Canonical also bring teams together twice a year for “sprints”, where everyone flies to a destination for a week of talks, working together and team building.

I’m totally looking forward to that when the time comes.

What Does a Sustaining Engineer Do?

Sustaining Engineers understand and debug complex problems that arise in customer deployments, engineer fixes, thoroughly test and validate that the problem is solved, and then go about releasing a fix to Ubuntu users and to upstream as a whole - so the entire community can benefit from stability and bugfixes developed.

I am a kernel / server engineer, which means my areas of specialty are kernel issues and userspace application issues.

I spend a lot of time looking at kernel oops messages and performance degradation, developing fixes for them and getting them released.

A lot of the problems customers have are in cloud environments, which is why I have taken an interest to learn what cloud services are all about, and you can expect more blog posts to come about the topic in the future.

I will probably write about some of the more interesting fixes I have worked on from time to time, so keep an eye out!

The Future Looks Bright (and Orange)

A little over a year ago I started thinking about leaving my PhD and pursuing a career.
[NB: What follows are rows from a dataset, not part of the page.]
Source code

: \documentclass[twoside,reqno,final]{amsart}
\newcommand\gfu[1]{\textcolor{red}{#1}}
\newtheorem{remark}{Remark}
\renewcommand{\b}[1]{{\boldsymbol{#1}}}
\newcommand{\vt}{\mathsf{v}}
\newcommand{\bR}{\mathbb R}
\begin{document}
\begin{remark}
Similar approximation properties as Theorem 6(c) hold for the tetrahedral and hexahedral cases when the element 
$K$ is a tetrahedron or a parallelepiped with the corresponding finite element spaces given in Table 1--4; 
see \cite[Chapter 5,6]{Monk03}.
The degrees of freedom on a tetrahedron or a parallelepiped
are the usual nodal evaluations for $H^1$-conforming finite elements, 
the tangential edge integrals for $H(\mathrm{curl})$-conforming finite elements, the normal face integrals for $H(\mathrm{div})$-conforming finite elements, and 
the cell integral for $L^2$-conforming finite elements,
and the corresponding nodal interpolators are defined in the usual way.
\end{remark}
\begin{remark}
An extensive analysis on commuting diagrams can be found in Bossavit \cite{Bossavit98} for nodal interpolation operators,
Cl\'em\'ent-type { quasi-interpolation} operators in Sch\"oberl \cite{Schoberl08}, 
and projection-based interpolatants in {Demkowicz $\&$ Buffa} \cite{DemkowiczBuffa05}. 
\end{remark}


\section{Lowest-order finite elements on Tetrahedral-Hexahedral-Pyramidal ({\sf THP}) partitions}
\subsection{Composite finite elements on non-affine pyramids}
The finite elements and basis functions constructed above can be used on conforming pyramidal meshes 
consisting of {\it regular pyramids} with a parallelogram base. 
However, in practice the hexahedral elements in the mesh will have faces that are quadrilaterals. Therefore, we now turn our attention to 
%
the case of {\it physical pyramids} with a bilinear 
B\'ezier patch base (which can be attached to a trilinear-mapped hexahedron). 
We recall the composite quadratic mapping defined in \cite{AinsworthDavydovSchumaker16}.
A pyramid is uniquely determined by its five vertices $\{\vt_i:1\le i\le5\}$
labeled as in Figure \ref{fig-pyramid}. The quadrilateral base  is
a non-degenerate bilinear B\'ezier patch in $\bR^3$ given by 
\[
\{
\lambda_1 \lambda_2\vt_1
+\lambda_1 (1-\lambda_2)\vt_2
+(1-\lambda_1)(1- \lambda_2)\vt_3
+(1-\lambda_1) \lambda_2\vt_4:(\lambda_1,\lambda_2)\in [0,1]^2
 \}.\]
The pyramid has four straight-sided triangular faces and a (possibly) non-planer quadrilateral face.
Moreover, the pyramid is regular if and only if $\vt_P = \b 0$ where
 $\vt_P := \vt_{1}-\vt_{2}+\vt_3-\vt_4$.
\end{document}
I really had no idea where it would take me, but I can safely say that everything has turned out well, and I am extremely happy.

I plan to keep talking at conferences, since my talk at Linux.conf.au this year was a blast. I plan to keep writing technical blog posts. I have even been tempted to build another Linux distro. Things are looking up, and the future is bright.

For now, I’m going to keep having fun and developing my kernel debugging and dev skills with Canonical, and I’m sure the next few years will be amazing.